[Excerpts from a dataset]
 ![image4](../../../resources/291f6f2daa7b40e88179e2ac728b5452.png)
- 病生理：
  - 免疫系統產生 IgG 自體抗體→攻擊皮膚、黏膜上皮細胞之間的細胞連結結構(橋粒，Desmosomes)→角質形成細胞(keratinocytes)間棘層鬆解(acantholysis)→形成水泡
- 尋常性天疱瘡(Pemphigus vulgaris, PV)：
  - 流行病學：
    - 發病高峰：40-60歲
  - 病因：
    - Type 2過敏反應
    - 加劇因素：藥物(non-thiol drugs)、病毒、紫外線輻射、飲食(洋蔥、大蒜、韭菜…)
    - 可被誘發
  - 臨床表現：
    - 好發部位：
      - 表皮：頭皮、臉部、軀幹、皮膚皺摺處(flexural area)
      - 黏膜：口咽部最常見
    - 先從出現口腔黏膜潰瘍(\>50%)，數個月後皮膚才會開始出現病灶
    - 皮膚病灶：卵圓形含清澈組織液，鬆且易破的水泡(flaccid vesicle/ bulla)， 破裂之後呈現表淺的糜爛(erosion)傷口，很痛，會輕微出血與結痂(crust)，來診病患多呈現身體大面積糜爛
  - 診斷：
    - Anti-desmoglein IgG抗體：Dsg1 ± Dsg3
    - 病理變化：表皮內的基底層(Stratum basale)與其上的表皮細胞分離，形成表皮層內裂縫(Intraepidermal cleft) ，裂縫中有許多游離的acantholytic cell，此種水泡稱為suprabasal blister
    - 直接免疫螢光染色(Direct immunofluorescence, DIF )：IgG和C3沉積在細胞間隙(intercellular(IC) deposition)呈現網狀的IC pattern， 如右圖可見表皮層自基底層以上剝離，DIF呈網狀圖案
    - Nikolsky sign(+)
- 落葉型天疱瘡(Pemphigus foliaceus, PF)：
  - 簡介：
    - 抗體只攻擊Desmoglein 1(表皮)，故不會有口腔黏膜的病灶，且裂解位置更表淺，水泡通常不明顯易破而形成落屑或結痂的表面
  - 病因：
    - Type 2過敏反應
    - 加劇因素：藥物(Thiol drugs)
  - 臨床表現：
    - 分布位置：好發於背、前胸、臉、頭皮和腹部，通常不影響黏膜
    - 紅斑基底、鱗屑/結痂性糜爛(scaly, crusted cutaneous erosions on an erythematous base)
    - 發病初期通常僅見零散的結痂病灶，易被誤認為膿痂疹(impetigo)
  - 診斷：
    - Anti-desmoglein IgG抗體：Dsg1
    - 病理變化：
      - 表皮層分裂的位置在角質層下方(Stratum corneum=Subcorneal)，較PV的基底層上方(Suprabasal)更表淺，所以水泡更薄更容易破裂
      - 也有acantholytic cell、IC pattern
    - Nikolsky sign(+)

#### EXERCISE DETAILS:
Word for word, transcribe all of the entries shown above.

#### RESULT OF THE EXERCISE:
 ![image4](../../../resources/291f6f2daa7b40e88179e2ac728b5452.png)
- 病生理：
  - 免疫系統產生 IgG 自體抗體→攻擊皮膚、黏膜上皮細胞之間的細胞連結結構(橋粒，Desmosomes)→角質形成細胞(keratinocytes)間棘層鬆解(acantholysis)→形成水泡
- 尋常性天疱瘡(Pemphigus vulgaris, PV)：
  - 流行病學：
    - 發病高峰：40-60歲
  - 病因：
    - Type 2過敏反應
    - 加劇因素：藥物(non-thiol drugs)、病毒、紫外線輻射、飲食(洋蔥、大蒜、韭菜…)
    - 可被誘發
  - 臨床表現：
    - 好發部位：
      - 表皮：頭皮、臉部、軀幹、皮膚皺摺處(flexural area)
      - 黏膜：口咽部最常見
    - 先從出現口腔黏膜潰瘍(\>50%)，數個月後皮膚才會開始出現病灶
    - 皮膚病灶：卵圓形含清澈組織液，鬆且易破的水泡(flaccid vesicle/ bulla)， 破裂之後呈現表淺的糜爛(erosion)傷口，很痛，會輕微出血與結痂(crust)，來診病患多呈現身體大面積糜爛
  - 診斷：
    - Anti-desmoglein IgG抗體：Dsg1 ± Dsg3
    - 病理變化：表皮內的基底層(Stratum basale)與其上的表皮細胞分離，形成表皮層內裂縫(Intraepidermal cleft) ，裂縫中有許多游離的acantholytic cell，此種水泡稱為suprabasal blister
    - 直接免疫螢光染色(Direct immunofluorescence, DIF )：IgG和C3沉積在細胞間隙(intercellular(IC) deposition)呈現網狀的IC pattern， 如右圖可見表皮層自基底層以上剝離，DIF呈網狀圖案
    - Nikolsky sign(+)
- 落葉型天疱瘡(Pemphigus foliaceus, PF)：
  - 簡介：
    - 抗體只攻擊Desmoglein 1(表皮)，故不會有口腔黏膜的病灶，且裂解位置更表淺，水泡通常不明顯易破而形成落屑或結痂的表面
  - 病因：
    - Type 2過敏反應
    - 加劇因素：藥物(Thiol drugs)
  - 臨床表現：
    - 分布位置：好發於背、前胸、臉、頭皮和腹部，通常不影響黏膜
    - 紅斑基底、鱗屑/結痂性糜爛(scaly, crusted cutaneous erosions on an erythematous base)
    - 發病初期通常僅見零散的結痂病灶，易被誤認為膿痂疹(impetigo)
  - 診斷：
    - Anti-desmoglein IgG抗體：Dsg1
    - 病理變化：
      - 表皮層分裂的位置在角質層下方(Stratum corneum=Subcorneal)，較PV的基底層上方(Suprabasal)更表淺，所以水泡更薄更容易破裂
      - 也有acantholytic cell、IC pattern
    - Nikolsky sign(+)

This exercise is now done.